** DATA FOR REVIEW follows **
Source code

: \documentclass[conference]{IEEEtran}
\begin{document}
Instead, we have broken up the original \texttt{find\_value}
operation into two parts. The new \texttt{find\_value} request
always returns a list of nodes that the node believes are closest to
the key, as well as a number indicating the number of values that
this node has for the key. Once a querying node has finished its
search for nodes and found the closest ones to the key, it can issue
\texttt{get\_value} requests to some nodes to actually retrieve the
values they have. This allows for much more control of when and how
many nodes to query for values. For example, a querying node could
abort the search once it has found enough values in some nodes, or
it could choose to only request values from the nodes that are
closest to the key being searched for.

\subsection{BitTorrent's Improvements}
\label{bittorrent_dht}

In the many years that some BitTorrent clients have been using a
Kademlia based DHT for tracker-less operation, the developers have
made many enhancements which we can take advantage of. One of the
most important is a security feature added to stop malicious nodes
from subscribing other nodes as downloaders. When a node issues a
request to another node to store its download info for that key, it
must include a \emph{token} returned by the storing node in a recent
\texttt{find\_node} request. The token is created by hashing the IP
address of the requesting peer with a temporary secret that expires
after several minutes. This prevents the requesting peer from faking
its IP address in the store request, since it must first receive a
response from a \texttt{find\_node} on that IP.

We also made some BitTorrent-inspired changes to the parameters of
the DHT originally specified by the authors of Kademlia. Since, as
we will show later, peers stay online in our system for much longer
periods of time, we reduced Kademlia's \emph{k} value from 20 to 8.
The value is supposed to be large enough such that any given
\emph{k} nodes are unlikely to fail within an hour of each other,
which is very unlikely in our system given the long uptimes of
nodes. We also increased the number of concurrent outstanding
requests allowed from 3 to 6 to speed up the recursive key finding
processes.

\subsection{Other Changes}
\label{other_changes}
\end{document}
** End of DATA FOR REVIEW **
** DATA FOR REVIEW follows **
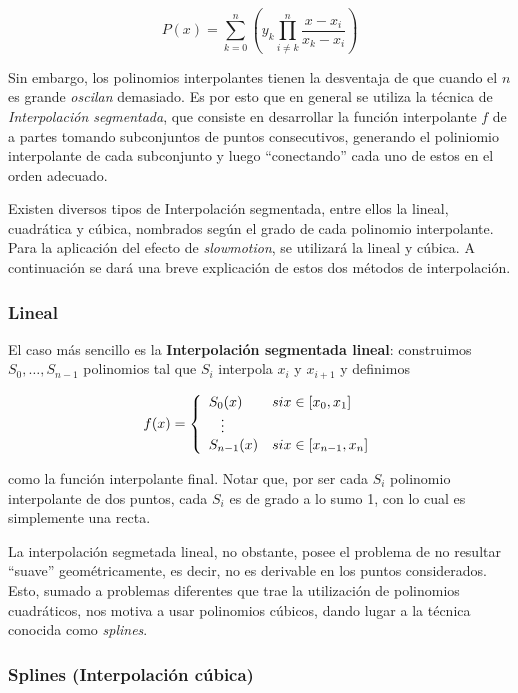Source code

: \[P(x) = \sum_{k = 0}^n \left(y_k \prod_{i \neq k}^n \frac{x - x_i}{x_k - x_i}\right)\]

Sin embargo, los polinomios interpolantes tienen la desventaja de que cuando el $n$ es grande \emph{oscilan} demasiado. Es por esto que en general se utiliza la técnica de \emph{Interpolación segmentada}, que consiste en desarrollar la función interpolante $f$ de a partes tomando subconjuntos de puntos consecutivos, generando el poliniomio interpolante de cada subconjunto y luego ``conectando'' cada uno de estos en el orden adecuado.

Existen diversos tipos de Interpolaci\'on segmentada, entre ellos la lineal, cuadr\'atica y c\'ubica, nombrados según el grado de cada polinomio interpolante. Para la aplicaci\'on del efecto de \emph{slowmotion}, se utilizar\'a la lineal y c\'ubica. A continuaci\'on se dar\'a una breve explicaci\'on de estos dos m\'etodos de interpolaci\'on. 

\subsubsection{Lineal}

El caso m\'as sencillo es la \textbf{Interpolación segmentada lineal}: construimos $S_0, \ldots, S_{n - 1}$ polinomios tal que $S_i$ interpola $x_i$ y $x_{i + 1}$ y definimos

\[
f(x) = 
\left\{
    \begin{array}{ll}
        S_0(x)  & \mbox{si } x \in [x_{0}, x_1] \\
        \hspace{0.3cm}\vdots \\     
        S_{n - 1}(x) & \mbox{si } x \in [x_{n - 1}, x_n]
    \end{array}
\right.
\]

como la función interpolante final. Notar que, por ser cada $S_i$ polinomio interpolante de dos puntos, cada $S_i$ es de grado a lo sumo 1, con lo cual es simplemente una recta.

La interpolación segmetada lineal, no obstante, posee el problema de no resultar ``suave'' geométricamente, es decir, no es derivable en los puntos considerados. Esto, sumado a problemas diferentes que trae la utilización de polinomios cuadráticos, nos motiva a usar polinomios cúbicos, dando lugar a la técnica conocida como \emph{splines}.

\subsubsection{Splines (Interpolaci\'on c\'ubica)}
** End of DATA FOR REVIEW **
#### YOUR TASK
For this task, write out exactly the lines of the entries above, starting at the line with "this node has" and ending at the line with "many nodes to", both included, and no others.

#### OUTPUT FOR THIS TASK
this node has for the key. Once a querying node has finished its
search for nodes and found the closest ones to the key, it can issue
\texttt{get\_value} requests to some nodes to actually retrieve the
values they have. This allows for much more control of when and how
many nodes to query for values. For example, a querying node could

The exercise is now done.